2. The image processing apparatus according to claim 1, further comprising a storage unit configured to store attributes of feature quantities derived by the first derivation unit, and positions of the local regions corresponding to the attributes in association with each other,

wherein the second derivation unit reads out attributes stored in the storage unit associated with positions of the region-of-interest, and derives likelihoods in the region-of-interest with respect to a predetermined plurality of types of objects, from the read out attributes.

3. The image processing apparatus according to claim 1, wherein the dictionary selection unit selects a dictionary corresponding to an object whose likelihood derived by the second derivation unit is not less than a threshold value, and

wherein the object discrimination unit discriminates an object whose likelihood derived by the second derivation unit in the region-of-interest is not less than the threshold value.

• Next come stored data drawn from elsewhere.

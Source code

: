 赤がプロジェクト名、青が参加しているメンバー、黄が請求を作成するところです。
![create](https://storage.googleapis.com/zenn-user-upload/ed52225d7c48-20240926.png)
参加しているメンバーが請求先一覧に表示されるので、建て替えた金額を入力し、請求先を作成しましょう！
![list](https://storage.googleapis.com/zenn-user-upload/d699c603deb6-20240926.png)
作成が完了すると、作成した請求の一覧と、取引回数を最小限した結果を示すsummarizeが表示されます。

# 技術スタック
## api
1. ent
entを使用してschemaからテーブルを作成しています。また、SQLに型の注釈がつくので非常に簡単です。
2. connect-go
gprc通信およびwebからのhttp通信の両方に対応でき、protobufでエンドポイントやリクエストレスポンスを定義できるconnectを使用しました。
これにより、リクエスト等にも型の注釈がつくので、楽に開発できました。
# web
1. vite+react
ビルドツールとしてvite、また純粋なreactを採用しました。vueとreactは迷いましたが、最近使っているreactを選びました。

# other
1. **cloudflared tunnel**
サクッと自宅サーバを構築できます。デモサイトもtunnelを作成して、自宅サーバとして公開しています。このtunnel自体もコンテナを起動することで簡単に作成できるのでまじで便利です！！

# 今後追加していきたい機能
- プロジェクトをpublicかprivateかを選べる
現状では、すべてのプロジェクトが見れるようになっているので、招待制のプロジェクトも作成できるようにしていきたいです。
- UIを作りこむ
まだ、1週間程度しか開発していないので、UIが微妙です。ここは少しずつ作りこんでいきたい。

4. The image processing apparatus according to claim 1, further comprising a division unit configured to divide the images into a plurality of blocks,

wherein the first derivation unit derives feature quantities in the blocks divided by the division unit.

5. The image processing apparatus according to claim 1, further comprising a reduction unit configured to reduce the images by a predetermined scale factor,

wherein the first derivation unit derives feature quantities in a plurality of local regions in the images reduced by the reduction unit,

wherein the region setting unit sets a region-of-interest in the images reduced by the reduction unit.

6. The image processing apparatus according to claim 1, wherein the first derivation unit derives invariant feature quantities with respect to geometric transformations.

7. An image processing method comprising:

deriving, from a plurality of local regions in an image, feature quantities in the local regions;

discriminating respective attributes of the derived feature quantities, according to characteristics of the feature quantities;

setting a region-of-interest in the image;

discriminating attributes of feature quantities contained in the set region-of-interest, according to attributes of feature quantities in the local regions,

deriving likelihoods with respect to a predetermined plurality of types of objects in the region-of-interest from discriminated attributes;

selecting a dictionary that represents a feature quantity specific to the object, according to the derived likelihoods, from among a plurality of dictionaries set in advance with respect to objects; and

discriminating an object in the region-of-interest, based on the feature quantity specific to the object extracted from the selected dictionary that was set, and feature quantities in the region-of-interest.

8. A computer-readable storage medium that stores a program for instructing a computer to implement an image processing method, the method comprising:

setting a region-of-interest in the image;

discriminating an object in the region-of-interest, based on the feature quantity specific to object extracted from the selected dictionary that was set, and feature quantities in the region-of-interest.